Our culture: The practice of honour

Written by Simon Munday
Monday, 02 December 2013

"Honour" is a strange word to modern ears. It suggests medieval chivalry or Victorian chastity; what, if anything, does it mean in the 21st Century? For a follower of Jesus, it's simple: honouring a person means treating them according to God's idea of their value, because our honour for Him means that we want to see and do everything just the way He does.  We're going to look at how that works itself out in practice, but first let's take a moment to explore why and how we honour God.

Honouring God

Whether we know it or not, the way we live demonstrates what or whom we honour above all else. When we are living out of our redeemed identities, we naturally honour God. It's simply a response to what we see when we look at the Author and Perfecter of our faith, the Beginning and End of all things. We honour Him with our words, with our praise, with our actions – the whole way we live becomes an act of worship to God when we see Him for who He is.

As Christians, we long to honour God in all things. But sometimes the way we treat ourselves and others reflects the culture we live in rather than the reality of God's kingdom. So what are some of the ways we honour God in our relationships?

Honouring the dishonourable

Firstly, honour doesn't react to behaviour but acts on certain irrefutable truths: that all people are made in the image of God, however distorted that image might appear; that we are each unique, irreplaceable and therefore inordinately valuable; and that, above all, we are wholly and dearly loved by God Himself – every one of us.

When we treat those around us with contempt by speaking harshly to them, comparing ourselves with them or undervaluing and dismissing them in our minds, we are actually responding disrespectfully to God and His passion for the people He created. Even if their actions seem to justify our response, we are violating our Father's heart if we dishonour them, whether with our words, thoughts or actions.

Honouring the honourable

The Bible also has something to say about honouring another group of people – our leaders.

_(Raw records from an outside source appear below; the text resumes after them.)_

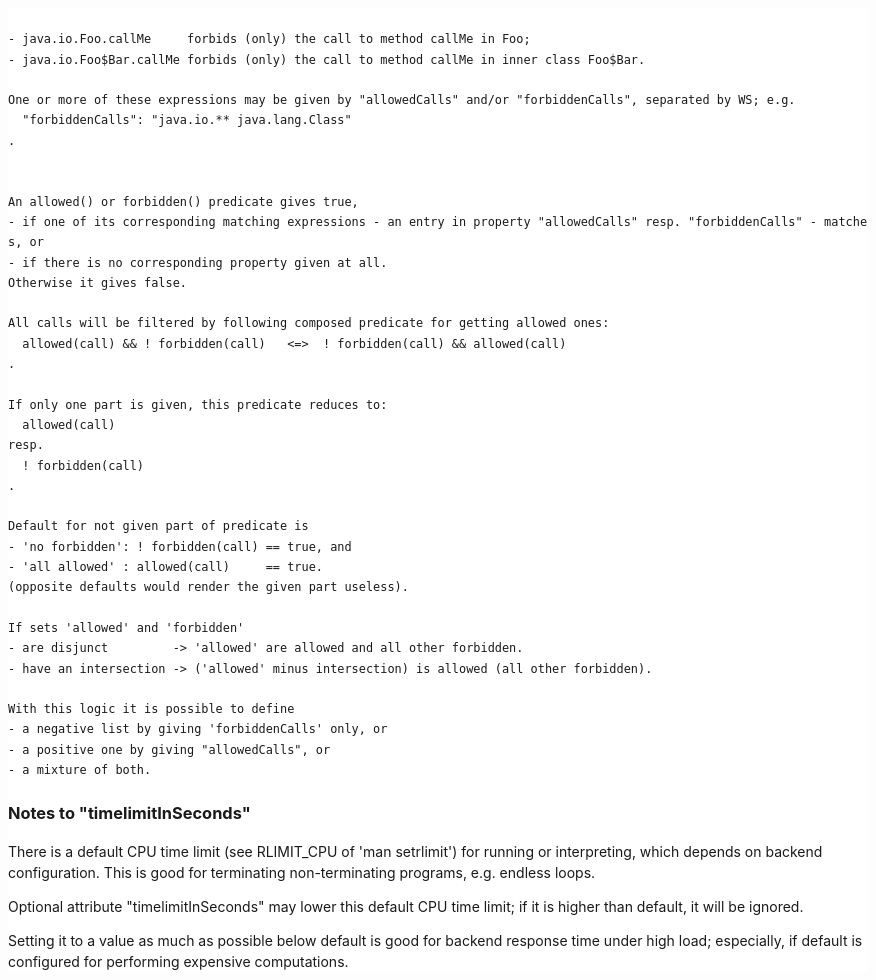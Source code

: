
 ```

- java.io.Foo.callMe     forbids (only) the call to method callMe in Foo;
- java.io.Foo$Bar.callMe forbids (only) the call to method callMe in inner class Foo$Bar.

One or more of these expressions may be given by "allowedCalls" and/or "forbiddenCalls", separated by WS; e.g.
  "forbiddenCalls": "java.io.** java.lang.Class"
.


An allowed() or forbidden() predicate gives true,
- if one of its corresponding matching expressions - an entry in property "allowedCalls" resp. "forbiddenCalls" - matches, or
- if there is no corresponding property given at all.
Otherwise it gives false.

All calls will be filtered by following composed predicate for getting allowed ones:
  allowed(call) && ! forbidden(call)   <=>  ! forbidden(call) && allowed(call)
.

If only one part is given, this predicate reduces to:
  allowed(call)
resp.
  ! forbidden(call)
.

Default for not given part of predicate is
- 'no forbidden': ! forbidden(call) == true, and
- 'all allowed' : allowed(call)     == true.
(opposite defaults would render the given part useless).

If sets 'allowed' and 'forbidden'
- are disjunct         -> 'allowed' are allowed and all other forbidden.
- have an intersection -> ('allowed' minus intersection) is allowed (all other forbidden).

With this logic it is possible to define
- a negative list by giving 'forbiddenCalls' only, or
- a positive one by giving "allowedCalls", or
- a mixture of both.
```


### Notes to "timelimitInSeconds"
There is a default CPU time limit (see RLIMIT_CPU of 'man setrlimit') for running or interpreting, which depends on backend configuration. This is good for terminating non-terminating programs, e.g. endless loops.

Optional attribute "timelimitInSeconds" may lower this default CPU time limit; if it is higher than default, it will be ignored.

Setting it to a value as much as possible below default is good for backend response time under high load; especially, if default is configured for performing expensive computations.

"Let the elders [those who oversee the church] who rule well be considered worthy of double honour. . ." (1 Timothy 5:17, ESV)

"Honour everyone. . . . Honour the Emperor [the government]." (1 Peter 2:17, NRSV)

In a culture steeped in cynicism and merciless satire, how strange it seems to honour those in authority. And yet it is vital that we rise above the norm and be deliberately encouraging, respectful and slow to ascribe blame to them.

We rely on those in authority over us to carry the weight of responsibility for our protection and our freedom: how can we possibly justify adding the weight of our complaining or our mockery? They need encouragement and respect more than anyone; if we deny it, we hurt both them and ourselves.

Honouring ourselves

Finally, we need to honour ourselves. Self-deprecation seems to be a virtue in British culture, but in fact it is irreverence. We embody of God's infinite, wondrous creativity, a breathtaking exhibition of His wisdom and goodness. You are one of His best ideas! When we put ourselves down, we tell a lie which dishonours the One who made us.

There's no question of bragging in ourselves, but we should absolutely recognise and celebrate the greatness of His design in us. Those who understand their own value and aren't afraid of it are immeasurably freer, happier and more fun to be around than the so-called "humble" whose attitude is just a smokescreen for self-absorption and self-pity.

Honour is beautiful

So rise above the culture – what you've been told is normal and what people are expecting you to say. Forget the tired idea that negativity indicates intelligence and instead live in the true wisdom of honour. Ignore the petty, temporary truth of people's weaknesses and instead fixate on the grand, sparkling truth of their God-resemblance.

Breathe out respect, encouragement and honour, and you will leave the aroma of Heaven wherever you go.